# Marmoset help



## Marmosetboy (Jun 2, 2012)

hi all

I have 2 brothers who are just over 2 years old. They are rescued as the family I had them off could afford to keep them and was feeding them left over Chinese, sausage rolls etc. As my parents had a rescue one when I was a teen I decided I had to speak to the family about this and knocked their door. It was then they showed me what was given to them etc. Anyhow I decided to offer cash for them and took them the following day. A year later they are as happy as ever in the garden enclosure jumping around. 

However the person I normally get my vitamins off has just informed me she is no longer selling and I'm running low on d3 and jelly... Can anyone recommend someplace or someone? 

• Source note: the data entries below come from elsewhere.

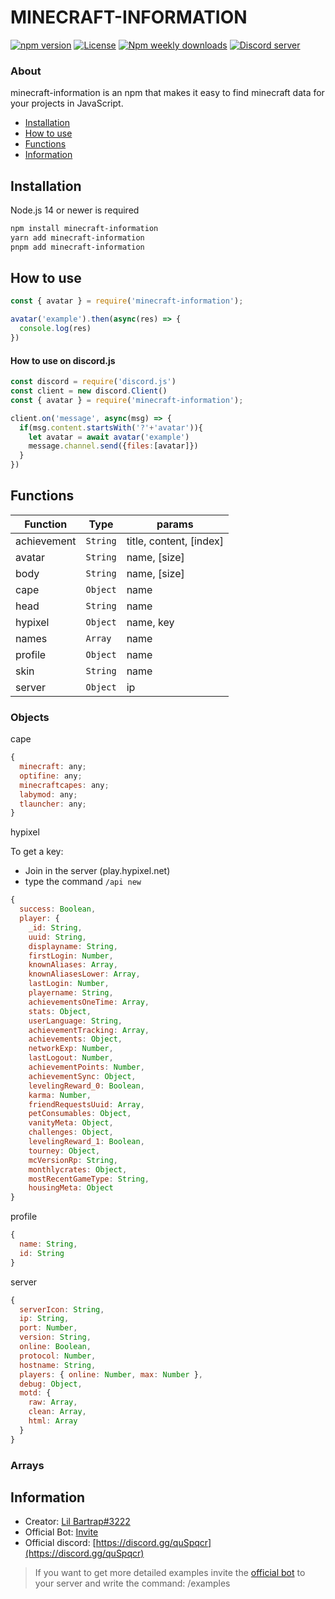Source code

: # MINECRAFT-INFORMATION
[![npm version](https://img.shields.io/npm/v/minecraft-information?label=version)](https://www.npmjs.com/package/minecraft-information)
[![License](https://img.shields.io/npm/l/minecraft-information)](https://www.npmjs.com/package/minecraft-information)
[![Npm weekly downloads](https://img.shields.io/npm/dw/minecraft-information)](https://www.npmjs.com/package/minecraft-information)
[![Discord server](https://img.shields.io/discord/770577878470623262?label=discord)](https://discord.gg/quSpqcr)

### About
minecraft-information is an npm that makes it easy to find minecraft data for your projects in JavaScript.
  - [Installation](#installation)
  - [How to use](#how-to-use)
  - [Functions](#functions)
  - [Information](#information)

## Installation 
Node.js 14 or newer is required

```bash
npm install minecraft-information
yarn add minecraft-information
pnpm add minecraft-information
```

## How to use
```js
const { avatar } = require('minecraft-information');

avatar('example').then(async(res) => {
  console.log(res)
})
```
#### How to use on discord.js
```js
const discord = require('discord.js')
const client = new discord.Client()
const { avatar } = require('minecraft-information');

client.on('message', async(msg) => {
  if(msg.content.startsWith('?'+'avatar')){
    let avatar = await avatar('example')
    message.channel.send({files:[avatar]})
  }
})
```

## Functions

|Function|Type|params
|--|--|--|
|achievement|```String```|title, content, [index]
|avatar|```String```|name, [size]
|body|```String```|name, [size]
|cape|```Object```|name
|head|```String```|name
|hypixel|```Object```|name, key
|names|```Array```|name
|profile|```Object```|name
|skin|```String```|name
|server|```Object```|ip

### Objects

cape
```js
{
  minecraft: any;
  optifine: any;
  minecraftcapes: any;
  labymod: any;
  tlauncher: any;
}
```

hypixel

To get a key:
- Join in the server (play.hypixel.net)
- type the command `/api new`

```js
{
  success: Boolean,
  player: {
    _id: String,
    uuid: String,
    displayname: String,
    firstLogin: Number,
    knownAliases: Array,
    knownAliasesLower: Array,
    lastLogin: Number,
    playername: String,
    achievementsOneTime: Array,
    stats: Object,
    userLanguage: String,
    achievementTracking: Array,
    achievements: Object,
    networkExp: Number,
    lastLogout: Number,
    achievementPoints: Number,
    achievementSync: Object,
    levelingReward_0: Boolean,
    karma: Number,
    friendRequestsUuid: Array,
    petConsumables: Object,
    vanityMeta: Object,
    challenges: Object,
    levelingReward_1: Boolean,
    tourney: Object,
    mcVersionRp: String,
    monthlycrates: Object,
    mostRecentGameType: String,
    housingMeta: Object
}
```

profile
```js
{
  name: String,
  id: String
}
```

server
```js
{
  serverIcon: String,
  ip: String,
  port: Number,
  version: String,
  online: Boolean,
  protocol: Number,
  hostname: String,
  players: { online: Number, max: Number },
  debug: Object,
  motd: {
    raw: Array,
    clean: Array,
    html: Array
  }
}
```

### Arrays

## Information

- Creator: [Lil Bartrap#3222](https://github.com/lilbartrap999)
- Official Bot: [Invite](https://discord.com/oauth2/authorize?client_id=708562057590603796&permissions=535260687424&scope=bot%20applications.commands)
- Official discord: [https://discord.gg/quSpqcr](https://discord.gg/quSpqcr)

> If you want to get more detailed examples invite the [official bot](https://discord.com/oauth2/authorize?client_id=708562057590603796&permissions=535260687424&scope=bot%20applications.commands) to your server and write the command: /examples
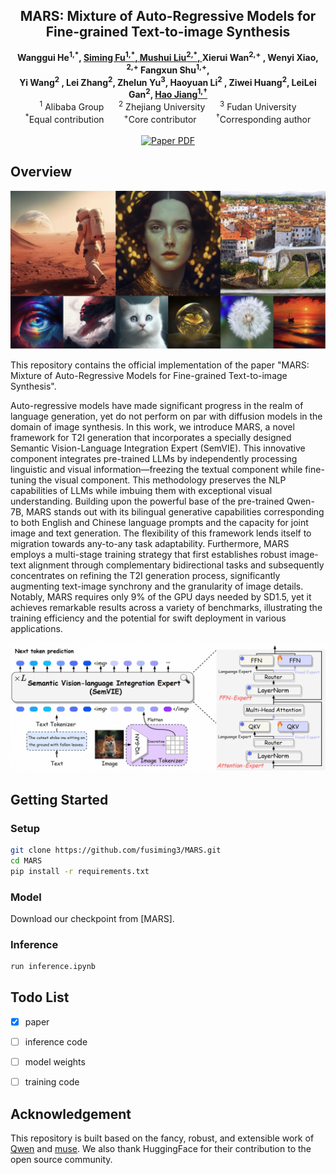 <!-- ## <div align="center"> <i>MARS</i>: Mixture of Auto-Regressive Models for Fine-grained Text-to-image Synthesis </div>

<div align="center">

  
  <a href="https://arxiv.org/pdf/2407.07614v1"><img src="https://img.shields.io/static/v1?label=ArXiv&message=2406.07209&color=B31B1B&logo=arxiv"></a> &ensp;

</div>

--- -->



<!-- # magic-edit.github.io -->

<p align="center">
  <h2 align="center">MARS: Mixture of Auto-Regressive Models for <br>Fine-grained Text-to-image Synthesis</h2>
  <p align="center">
    <a><strong>Wanggui He<sup>1,*</sup>, </strong></a>
    <a href="https://github.com/fusiming3"><strong>Siming Fu<sup>1,*</sup>, </strong></a>
    <a href="https://xiaobul.github.io/"><strong>Mushui Liu<sup>2,*</sup>, </strong></a>
    <a><strong>Xierui Wan<sup>2,+</sup> , </strong></a>
    <a><strong>Wenyi Xiao, <sup>2,+</sup> </strong></a>
    <a><strong>Fangxun Shu<sup>1,+</sup>,  </strong></a>
    <br>
    <a><strong>Yi Wang<sup>2</sup> , </strong></a>
    <a><strong>Lei Zhang<sup>2</sup>, </strong></a>
    <a><strong>Zhelun Yu<sup>3</sup>,  </strong></a>
    <a><strong> Haoyuan Li<sup>2</sup> , </strong></a>
    <a><strong>Ziwei Huang<sup>2</sup>,  </strong></a>
    <a><strong>LeiLei Gan<sup>2</sup>,  </strong></a>
    <a href="https://scholar.google.nl/citations?user=0TvdOEcAAAAJ&hl=en"><strong>Hao Jiang<sup>1,†</sup> </strong></a>
    <br>
    <sup>1</sup> Alibaba Group&nbsp;&nbsp;&nbsp;&nbsp;&nbsp;&nbsp;<sup>2</sup> Zhejiang University&nbsp;&nbsp;&nbsp;&nbsp;&nbsp;&nbsp;<sup>3</sup> Fudan University
    <br>
    <sup>*</sup>Equal contribution &nbsp;&nbsp;&nbsp;&nbsp;&nbsp;&nbsp <sup>+</sup>Core contributor &nbsp;&nbsp;&nbsp;&nbsp;&nbsp;&nbsp <sup>†</sup>Corresponding author
    </br>
    </br>
        <a href="https://arxiv.org/pdf/2407.07614v1">
        <img src='https://img.shields.io/badge/arxiv-MARS-red' alt='Paper PDF'></a>
  </p>
</p>


<!-- <p align="center"><b>We will release the code soon!</b></p> -->


## Overview

![example](images/1.jpg)

This repository contains the official implementation of the paper "MARS: Mixture of Auto-Regressive Models for Fine-grained Text-to-image Synthesis".

Auto-regressive models have made significant progress in the realm of language generation, yet do not perform on par with diffusion models in the domain of image synthesis. In this work, we introduce MARS, a novel framework for T2I generation that incorporates a specially designed Semantic Vision-Language Integration Expert (SemVIE). This innovative component integrates pre-trained LLMs by independently processing linguistic and visual information—freezing the textual component while fine-tuning the visual component. This methodology preserves the NLP capabilities of LLMs while imbuing them with exceptional visual understanding. Building upon the powerful base of the pre-trained Qwen-7B, MARS stands out with its bilingual generative capabilities corresponding to both English and Chinese language prompts and the capacity for joint image and text generation.   The flexibility of this framework lends itself to migration towards any-to-any task adaptability. Furthermore, MARS employs a multi-stage training strategy that first establishes robust image-text alignment through complementary bidirectional tasks and subsequently concentrates on refining the T2I generation process, significantly augmenting text-image synchrony and the granularity of image details.  Notably, MARS requires only 9% of the GPU days needed by SD1.5, yet it achieves remarkable results across a variety of benchmarks, illustrating the training efficiency and the potential for swift deployment in various applications.

![model](images/2.jpg)

## Getting Started

### Setup

```bash
git clone https://github.com/fusiming3/MARS.git   
cd MARS
pip install -r requirements.txt
```

### Model



Download our checkpoint from [MARS].

### Inference

```bash
run inference.ipynb
```


## Todo List

- [x] paper
- [ ] inference code
- [ ] model weights
- [ ] training code



## Acknowledgement

This repository is built based on the fancy, robust, and extensible work of [Qwen](https://github.com/QwenLM/Qwen) and [muse](https://github.com/huggingface/open-muse). We also thank HuggingFace for their contribution to the open source community.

I'm in Wales if that helps

Thanks


----------



## PETERAROBERTSON (Jul 2, 2008)

PM
KODAKEIRA.
He knows of a supplier.


----------



## Loderuna (Mar 9, 2010)

Kodakira runs debonaire exotic animal supplies - highly reputable 

Primate | Debonaire Exotic Animal Supplies


----------



## PETERAROBERTSON (Jul 2, 2008)

Loderuna said:


> Kodakira runs debonaire exotic animal supplies - highly reputable
> 
> Primate | Debonaire Exotic Animal Supplies


Thats what i wanted to do.
Tech minded.
Me and my abacas.


----------



## Welsby (Jan 11, 2014)

Www.marmoset-feeds.com have a range of marmoset foods including D3 supplements


----------



## PETERAROBERTSON (Jul 2, 2008)

Welsby said:


> Www.marmoset-feeds.com have a range of marmoset foods including D3 supplements


Think this is a link to marmoset diets.
Charity place.
Remove and sell babies.
Check out first as dont encourage.
Best with kodakiera.
Hes genuine...
Not a rip of hiding behind lies.


----------



## Welsby (Jan 11, 2014)

Nope I can confirm it's not marmoset diets


----------



## Welsby (Jan 11, 2014)

Marmoset feeds only sell top quality zoo feeds from a well known zoo food manufacturer, this is not marmoset diets as you will see all equivalent prices are totally different. Marmoset feeds is based in manchester.


----------



## PETERAROBERTSON (Jul 2, 2008)

There mazuri products.
Mini marex is the pellets.
Rings are trio munch.

When you go on its says marmoset diets.
But could meen anything.

But as i say kodakiera is a genuine guy.
No rip off.
And his stuff is priced correctly.

I buy a fair bit from mazuri but im going to give his a go as well.
If mine will take it then ill change.
But if they dont like then mazuri it stays.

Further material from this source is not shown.